In 1827, Mingaud published a book in Paris titled Noble Jeu de Billiard - Coups extraordinaires et surprenans. (The Noble Game of Billiards. Extraordinary and surprising strokes) It contained 43 copper-plate images and precise instructions for performing 70 strokes.

Circa 1830, this book was translated and published in English by the Billiards table Manufacturer John Thurston of 14 Catherine Street, The Strand. It was published in English as :
 The Noble Game of Billiards

Extraordinary and surprising strokes which have excited the admiration of most of the Sovereigns of Europe.

Robert Byrne's 1982 book Byrne's Treasury of Trick Shots in Pool and Billiards indicated only two copies of the original work were known to exist in the USA: one in the Library of Congress, and one at University of Notre Dame.
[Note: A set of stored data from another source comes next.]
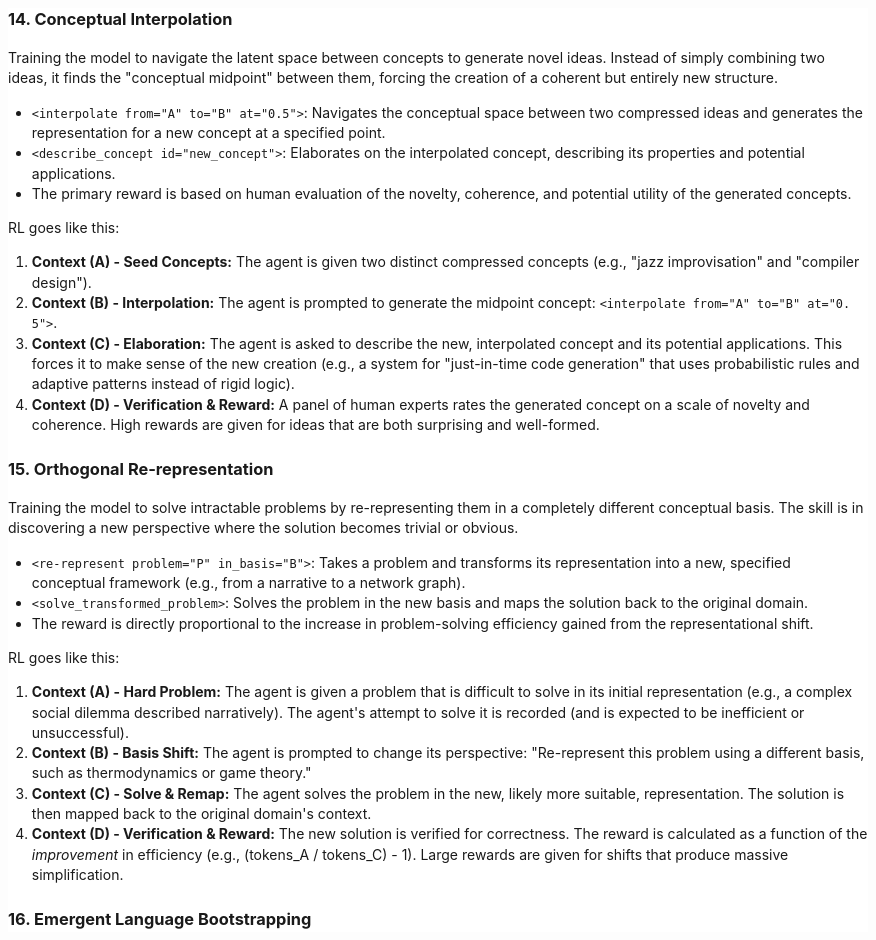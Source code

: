 ### 14. Conceptual Interpolation

Training the model to navigate the latent space between concepts to generate novel ideas. Instead of simply combining two ideas, it finds the "conceptual midpoint" between them, forcing the creation of a coherent but entirely new structure.

-   `<interpolate from="A" to="B" at="0.5">`: Navigates the conceptual space between two compressed ideas and generates the representation for a new concept at a specified point.
-   `<describe_concept id="new_concept">`: Elaborates on the interpolated concept, describing its properties and potential applications.
-   The primary reward is based on human evaluation of the novelty, coherence, and potential utility of the generated concepts.

RL goes like this:

1.  **Context (A) - Seed Concepts:** The agent is given two distinct compressed concepts (e.g., "jazz improvisation" and "compiler design").
2.  **Context (B) - Interpolation:** The agent is prompted to generate the midpoint concept: `<interpolate from="A" to="B" at="0.5">`.
3.  **Context (C) - Elaboration:** The agent is asked to describe the new, interpolated concept and its potential applications. This forces it to make sense of the new creation (e.g., a system for "just-in-time code generation" that uses probabilistic rules and adaptive patterns instead of rigid logic).
4.  **Context (D) - Verification & Reward:** A panel of human experts rates the generated concept on a scale of novelty and coherence. High rewards are given for ideas that are both surprising and well-formed.

### 15. Orthogonal Re-representation

Training the model to solve intractable problems by re-representing them in a completely different conceptual basis. The skill is in discovering a new perspective where the solution becomes trivial or obvious.

-   `<re-represent problem="P" in_basis="B">`: Takes a problem and transforms its representation into a new, specified conceptual framework (e.g., from a narrative to a network graph).
-   `<solve_transformed_problem>`: Solves the problem in the new basis and maps the solution back to the original domain.
-   The reward is directly proportional to the increase in problem-solving efficiency gained from the representational shift.

RL goes like this:

1.  **Context (A) - Hard Problem:** The agent is given a problem that is difficult to solve in its initial representation (e.g., a complex social dilemma described narratively). The agent's attempt to solve it is recorded (and is expected to be inefficient or unsuccessful).
2.  **Context (B) - Basis Shift:** The agent is prompted to change its perspective: "Re-represent this problem using a different basis, such as thermodynamics or game theory."
3.  **Context (C) - Solve & Remap:** The agent solves the problem in the new, likely more suitable, representation. The solution is then mapped back to the original domain's context.
4.  **Context (D) - Verification & Reward:** The new solution is verified for correctness. The reward is calculated as a function of the *improvement* in efficiency (e.g., (tokens_A / tokens_C) - 1). Large rewards are given for shifts that produce massive simplification.

### 16. Emergent Language Bootstrapping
However, a digitized version of the 1831 second edition of Thurston's translation is now freely available.

==Death and commemoration==
He died in 1847 and his grave is in the churchyard at Kralingen-Crooswijk, a suburb of Rotterdam.

In Spanish, "Mingo" is slang for the red ball used in carom billiards. It is named after Mingaud.

In the 1990s, Cees Sprangers, Dongen, The Netherlands, began to research the 'lost mystery' that Mingaud had become. His results were for a first time published in the Dutch monthly magazine 'Biljart' in May 1991 and November 1992, later on in essay form in 1994 in Victor Stein and Paul Rubino's Billiard Encyclopedia. He revealed many details of Mingaud's life, including his first name, fleshed out his personal history, and to a large extent, clarified the details on his role in the invention of the leather cue tip.